What to produce: Look through the data below and return each line where "https" appears.

Exercise material:
....
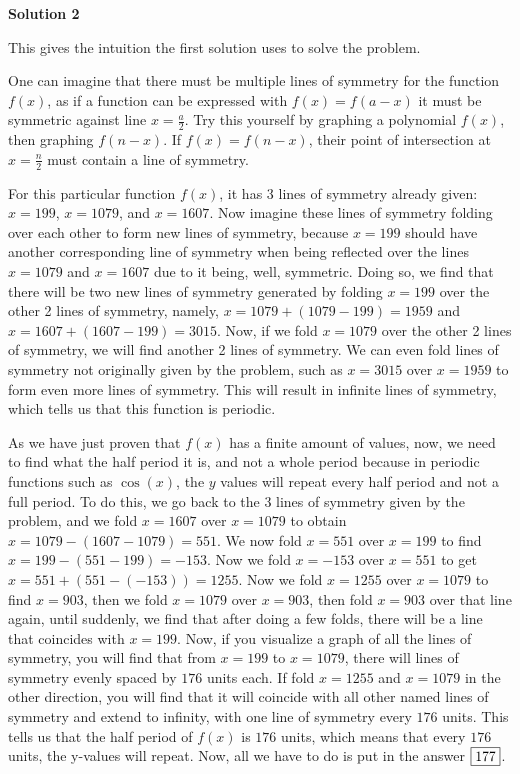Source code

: \begin{enumerate}
\textbf{Solution 2}

This gives the intuition the first solution uses to solve the problem.

 One can imagine that there must be multiple lines of symmetry for the function $f(x)$, as if a function can be expressed with $f(x)=f(a-x)$ it must be symmetric against line $x=\frac{a}{2}$. Try this yourself by graphing a polynomial $f(x)$, then graphing $f(n-x)$. If $f(x)=f(n-x)$, their point of intersection at $x=\frac{n}{2}$ must contain a line of symmetry.

 For this particular function $f(x)$, it has $3$ lines of symmetry already given: $x=199$, $x=1079$, and $x=1607$. Now imagine these lines of symmetry folding over each other to form new lines of symmetry, because $x=199$ should have another corresponding line of symmetry when being reflected over the lines $x=1079$ and $x=1607$ due to it being, well, symmetric. Doing so, we find that there will be two new lines of symmetry generated by folding $x=199$ over the other 2 lines of symmetry, namely, $x=1079+(1079-199)=1959$ and $x=1607+(1607-199)=3015$. Now, if we fold $x=1079$ over the other 2 lines of symmetry, we will find another 2 lines of symmetry. We can even fold lines of symmetry not originally given by the problem, such as $x=3015$ over $x=1959$ to form even more lines of symmetry. This will result in infinite lines of symmetry, which tells us that this function is periodic.

 As we have just proven that $f(x)$ has a finite amount of values, now, we need to find what the half period it is, and not a whole period because in periodic functions such as $\cos(x)$, the $y$ values will repeat every half period and not a full period. To do this, we go back to the 3 lines of symmetry given by the problem, and we fold $x=1607$ over $x=1079$ to obtain $x=1079-(1607-1079)=551$. We now fold $x=551$ over $x=199$ to find $x=199-(551-199)=-153$. Now we fold $x=-153$ over $x=551$ to get $x=551+(551-(-153))=1255$. Now we fold $x=1255$ over $x=1079$ to find $x=903$, then we fold $x=1079$ over $x=903$, then fold $x=903$ over that line again, until suddenly, we find that after doing a few folds, there will be a line that coincides with $x=199$. Now, if you visualize a graph of all the lines of symmetry, you will find that from $x=199$ to $x=1079$, there will lines of symmetry evenly spaced by $176$ units each. If fold $x=1255$ and $x=1079$ in the other direction, you will find that it will coincide with all other named lines of symmetry and extend to infinity, with one line of symmetry every $176$ units. This tells us that the half period of $f(x)$ is $176$ units, which means that every $176$ units, the y-values will repeat. Now, all we have to do is put in the answer $\fbox{177}$.


\end{enumerate}
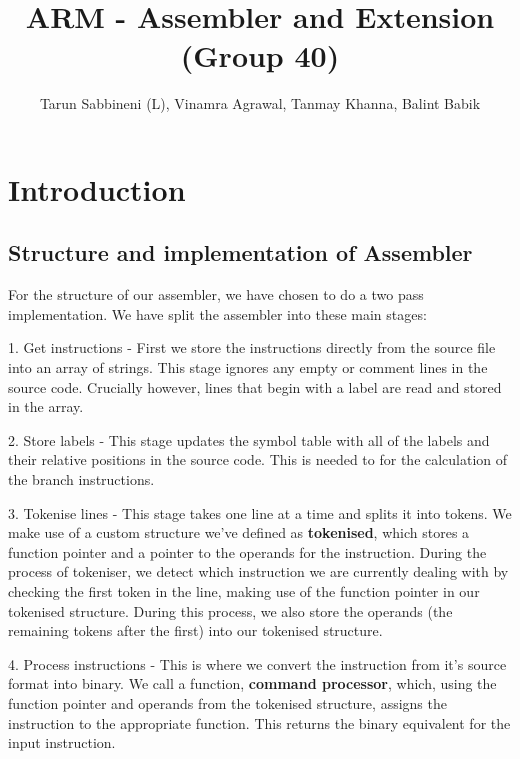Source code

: \documentclass[11pt]{article}
\begin{document}
\title{ARM - Assembler and Extension (Group 40)}
\author{Tarun Sabbineni (L), Vinamra Agrawal, Tanmay Khanna, Balint Babik}

\maketitle

\section{Introduction}

\subsection{Structure and implementation of Assembler}

For the structure of our assembler, we have chosen to do a two pass implementation. We have split the assembler into these main stages: 

1. Get instructions - First we store the instructions directly from the source file into an array of strings. This stage ignores any empty or comment lines in the source code. Crucially however, lines that begin with a label are read and stored in the array. 

2. Store labels - This stage updates the symbol table with all of the labels and their relative positions in the source code. This is needed to for the calculation of the branch instructions.

3. Tokenise lines - This stage takes one line at a time and splits it into tokens. We make use of a custom structure we've defined as \textbf{tokenised}, which stores a function pointer and a pointer to the operands for the instruction. During the process of tokeniser, we detect which instruction we are currently dealing with by checking the first token in the line, making use of the function pointer in our tokenised structure. During this process, we also store the operands (the remaining tokens after the first) into our tokenised structure.

4. Process instructions - This is where we convert the instruction from it's source format into binary. We call a function, \textbf{command processor}, which, using the function pointer and operands from the tokenised structure, assigns the instruction to the appropriate function. This returns the binary equivalent for the input instruction.
\end{document}
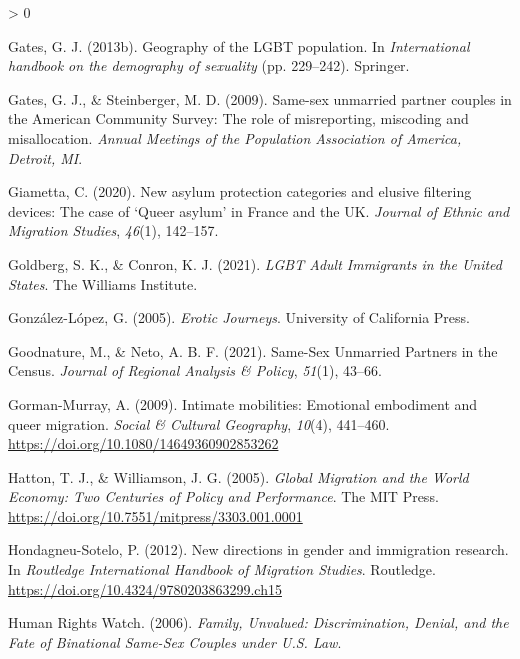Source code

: \documentclass[
  11pt,
]{article}
\newlength{\cslhangindent}
\newenvironment{CSLReferences}[2] %
 {%
  \setlength{\parindent}{0pt}
  \ifodd #1 \everypar{\setlength{\hangindent}{\cslhangindent}}\ignorespaces\fi
  \ifnum #2 > 0
  \setlength{\parskip}{#2\baselineskip}
  \fi
 }%
 {}
\begin{document}
\begin{CSLReferences}{1}{0}
\leavevmode\hypertarget{ref-gates_2013a}{}%
Gates, G. J. (2013b). Geography of the {LGBT} population. In \emph{International handbook on the demography of sexuality} (pp. 229--242). {Springer}.

\leavevmode\hypertarget{ref-gates_2009}{}%
Gates, G. J., \& Steinberger, M. D. (2009). Same-sex unmarried partner couples in the {American Community Survey}: {The} role of misreporting, miscoding and misallocation. \emph{Annual Meetings of the Population Association of America, Detroit, {MI}}.

\leavevmode\hypertarget{ref-giametta_2020}{}%
Giametta, C. (2020). New asylum protection categories and elusive filtering devices: The case of {`{Queer} asylum'} in {France} and the {UK}. \emph{Journal of Ethnic and Migration Studies}, \emph{46}(1), 142--157.

\leavevmode\hypertarget{ref-goldberg_2021}{}%
Goldberg, S. K., \& Conron, K. J. (2021). \emph{{LGBT Adult Immigrants} in the {United States}}. {The Williams Institute}.

\leavevmode\hypertarget{ref-gonzalez-lopez_2005}{}%
González-López, G. (2005). \emph{Erotic {Journeys}}. {University of California Press}.

\leavevmode\hypertarget{ref-goodnature_2021}{}%
Goodnature, M., \& Neto, A. B. F. (2021). Same-{Sex Unmarried Partners} in the {Census}. \emph{Journal of Regional Analysis \& Policy}, \emph{51}(1), 43--66.

\leavevmode\hypertarget{ref-gorman-murray_2009}{}%
Gorman-Murray, A. (2009). Intimate mobilities: Emotional embodiment and queer migration. \emph{Social \& Cultural Geography}, \emph{10}(4), 441--460. \url{https://doi.org/10.1080/14649360902853262}

\leavevmode\hypertarget{ref-hatton_2005a}{}%
Hatton, T. J., \& Williamson, J. G. (2005). \emph{Global {Migration} and the {World Economy}: {Two Centuries} of {Policy} and {Performance}}. {The MIT Press}. \url{https://doi.org/10.7551/mitpress/3303.001.0001}

\leavevmode\hypertarget{ref-hondagneu-sotelo_2012}{}%
Hondagneu-Sotelo, P. (2012). New directions in gender and immigration research. In \emph{Routledge {International Handbook} of {Migration Studies}}. {Routledge}. \url{https://doi.org/10.4324/9780203863299.ch15}

\leavevmode\hypertarget{ref-humanrightswatch_2006}{}%
Human Rights Watch. (2006). \emph{Family, {Unvalued}: {Discrimination}, {Denial}, and the {Fate} of {Binational Same}-{Sex Couples} under {U}.{S}. {Law}}.


\end{CSLReferences}
\end{document}
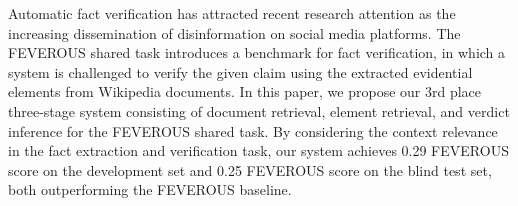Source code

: Automatic fact verification has attracted recent research attention as the increasing dissemination of disinformation on social media platforms. The FEVEROUS shared task introduces a benchmark for fact verification, in which a system is challenged to verify the given claim using the extracted evidential elements from Wikipedia documents. In this paper, we propose our 3rd place three-stage system consisting of document retrieval, element retrieval, and verdict inference for the FEVEROUS shared task. By considering the context relevance in the fact extraction and verification task, our system achieves 0.29 FEVEROUS score on the development set and 0.25 FEVEROUS score on the blind test set, both outperforming the FEVEROUS baseline.
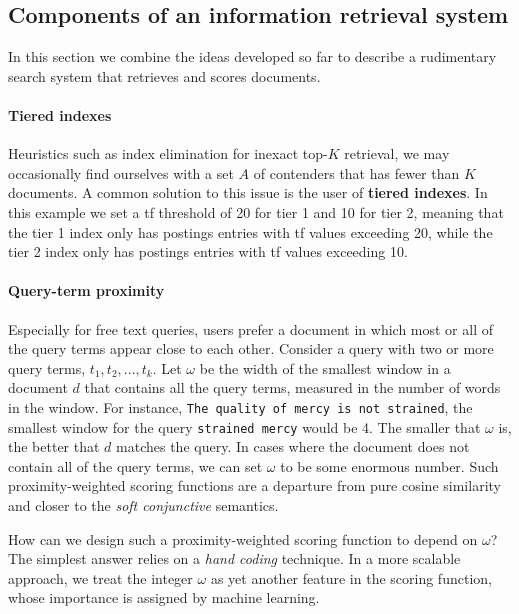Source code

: \documentclass[letterpaper,11pt]{article}
\newcommand{\code}[1]{\texttt{#1}}
\begin{document}
\subsection{Components of an information retrieval system}
In this section we combine the ideas developed so far to describe a rudimentary search system that retrieves and scores documents.

\paragraph{Tiered indexes}
Heuristics such as index elimination for inexact top-$K$ retrieval, we may occasionally find ourselves with a set $A$ of contenders that has fewer than $K$ documents. A common solution to this issue is the user of \textbf{tiered indexes}. In this example we set a tf threshold of 20 for tier 1 and 10 for tier 2, meaning that the tier 1 index only has postings entries with tf values exceeding 20, while the tier 2 index only has postings entries with tf values exceeding 10.

\paragraph{Query-term proximity}
Especially for free text queries, users prefer a document in which most or all of the query terms appear close to each other. Consider a query with two or more query terms, $t_1, t_2, \dots , t_k$. Let $\omega$ be the width of the smallest window in a document $d$ that contains all the query terms, measured in the number of words in the window. For instance, \code{The quality of mercy is not strained}, the smallest window for the query \code{strained mercy} would be 4. The smaller that $\omega$ is, the better that $d$ matches the query. In cases where the document does not contain all of the query terms, we can set $\omega$ to be some enormous number. Such proximity-weighted scoring functions are a departure from pure cosine similarity and closer to the \textit{soft conjunctive} semantics.

How can we design such a proximity-weighted scoring function to depend on $\omega$? The simplest answer relies on a \textit{hand coding} technique. In a more scalable approach, we treat the integer $\omega$ as yet another feature in the scoring function, whose importance is assigned by machine learning.
\end{document}
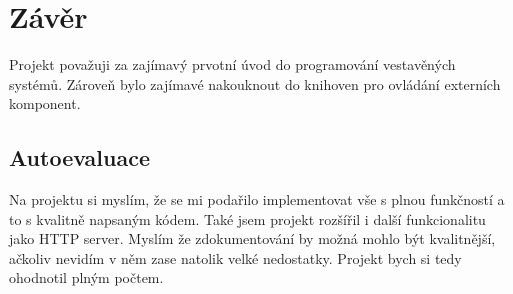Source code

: \section{Závěr}
Projekt považuji za zajímavý prvotní úvod do programování vestavěných systémů. Zároveň bylo zajímavé nakouknout do knihoven pro ovládání externích komponent.

\subsection*{Autoevaluace}
Na projektu si myslím, že se mi podařilo implementovat vše s plnou funkčností a to s kvalitně napsaným kódem. Také jsem projekt rozšířil i další funkcionalitu jako HTTP server. Myslím že zdokumentování by možná mohlo být kvalitnější, ačkoliv nevidím v něm zase natolik velké nedostatky. Projekt bych si tedy ohodnotil plným počtem.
....
Solved problem:
Gorman-Murray, A. (2009). Intimate mobilities: Emotional embodiment and queer migration. \emph{Social \& Cultural Geography}, \emph{10}(4), 441--460. \url{https://doi.org/10.1080/14649360902853262}
Hatton, T. J., \& Williamson, J. G. (2005). \emph{Global {Migration} and the {World Economy}: {Two Centuries} of {Policy} and {Performance}}. {The MIT Press}. \url{https://doi.org/10.7551/mitpress/3303.001.0001}
Hondagneu-Sotelo, P. (2012). New directions in gender and immigration research. In \emph{Routledge {International Handbook} of {Migration Studies}}. {Routledge}. \url{https://doi.org/10.4324/9780203863299.ch15}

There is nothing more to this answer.